Chicago Bears running back Matt Forte said Wednesday that he's not looking to be the NFL's highest-paid running back, but is seeking a long-term contract commensurate with his standing among other players around the league at his position.
Ranked the 33rd-best player on NFL Network's "Top 100 Players of 2012," Forte was asked on the network's reaction show whether he felt disrespected by the franchise in his quest to land a new deal.
"All you can ask for is respect, and you go out there and you do your best to earn it. Respect isn't given to anybody," Forte said Wednesday. "You've got to earn it out there. So the way I go about playing the game, preparing for it and the way I play, I feel I have earned the respect.
"As far as being disrespected, I don't know. Maybe it's just the business side of the league. It's unfortunate that when the organization does treat it as a business (but) when a player does, he gets frowned upon. You have to do what's best for you and your family.
"All my teammates know I'm gonna be there for them, give my best out there and my heart out there on the field."
In 2011, Forte -- despite missing four games with a sprained MCL -- led a Bears rushing attack that surpassed the 2,000-yard rushing mark (2,015 yards) for just the second time in the past 21 seasons. Forte rushed for a team-high 997 yards and boosted the passing game with 52 receptions for 490 yards.
In doing so, Forte became the first player in NFL history to gain 1,000 yards or more from scrimmage in each of his first four seasons.
In addition, Forte joined Walter Payton, Neal Anderson and Gale Sayers as Bears players to produce four seasons of 1,000 yards or more from scrimmage.
"This is Matt's life," Bears linebacker Lance Briggs said Tuesday.
"He's come out here, and he's put his life and his mind and body on the field for all of us. He's given a lot of thrills to the city of Chicago, and everyone has seen what he's capable of doing and what he means to our team."
Forte sustained a season-ending sprained right medial collateral knee ligament in a Dec. 4 loss to the Kansas City Chiefs but said the recovery process has been relatively easy.
"I had a lot of down time going into the offseason. I pretty much was healed up before the Pro Bowl," Forte said. "So it's been a while since then. I've just been training with my regular trainers and getting prepared for the season coming up."
Among the running backs ranked on the NFL Network's top 100 players, Forte was No. 7 at his position.

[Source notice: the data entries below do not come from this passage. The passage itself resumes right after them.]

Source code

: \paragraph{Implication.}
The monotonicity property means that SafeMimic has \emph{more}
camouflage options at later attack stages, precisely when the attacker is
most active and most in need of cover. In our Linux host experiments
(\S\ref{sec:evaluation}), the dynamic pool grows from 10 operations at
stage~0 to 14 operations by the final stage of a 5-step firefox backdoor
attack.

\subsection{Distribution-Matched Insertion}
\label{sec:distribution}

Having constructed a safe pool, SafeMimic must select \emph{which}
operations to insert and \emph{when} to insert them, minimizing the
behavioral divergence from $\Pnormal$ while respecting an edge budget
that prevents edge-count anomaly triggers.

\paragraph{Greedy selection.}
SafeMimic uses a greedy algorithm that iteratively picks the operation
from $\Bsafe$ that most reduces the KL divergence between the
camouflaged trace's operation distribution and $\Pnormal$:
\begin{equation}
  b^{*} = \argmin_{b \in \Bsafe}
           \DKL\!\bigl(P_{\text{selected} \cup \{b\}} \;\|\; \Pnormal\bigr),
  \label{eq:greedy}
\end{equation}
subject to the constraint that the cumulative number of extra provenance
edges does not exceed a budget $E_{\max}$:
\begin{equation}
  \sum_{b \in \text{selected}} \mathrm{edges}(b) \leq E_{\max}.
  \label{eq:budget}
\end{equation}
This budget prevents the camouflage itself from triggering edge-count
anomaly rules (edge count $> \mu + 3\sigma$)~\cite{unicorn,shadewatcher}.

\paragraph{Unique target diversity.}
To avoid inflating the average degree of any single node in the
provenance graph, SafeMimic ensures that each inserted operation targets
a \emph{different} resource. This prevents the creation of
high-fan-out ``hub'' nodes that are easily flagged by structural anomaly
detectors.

Forte believes the knee injury against the Chiefs might have lowered his standing.
"I love to compete, and I train hard and work hard so I can be considered amongst the top running backs," he said. "For six backs to be ahead, I don't know about that. I feel like maybe if I would have finished through the season, I may have been top 10 on the 100 players list. Unfortunately, that injury happened."
According to sources, the Bears -- looking to kick-start negotiations -- recently reached out to Forte, but the caveat to continuing talks is that the running back must sign the franchise tender the team extended in March. The NFL deadline for franchise-tagged players to sign multiyear extensions is July 16.
If the sides can't come to agreement on a new deal by the deadline, Forte must play under the franchise tag, which will pay approximately $7.7 million.
Forte scoffed at the presumption he'd like to become the NFL's highest-paid back.
"Definitely no," Forte said. "I just want to be given a contract where I rank among some of the top running backs; not the top paid or highest paid or anything like that. I just want to be recognized as one of the best."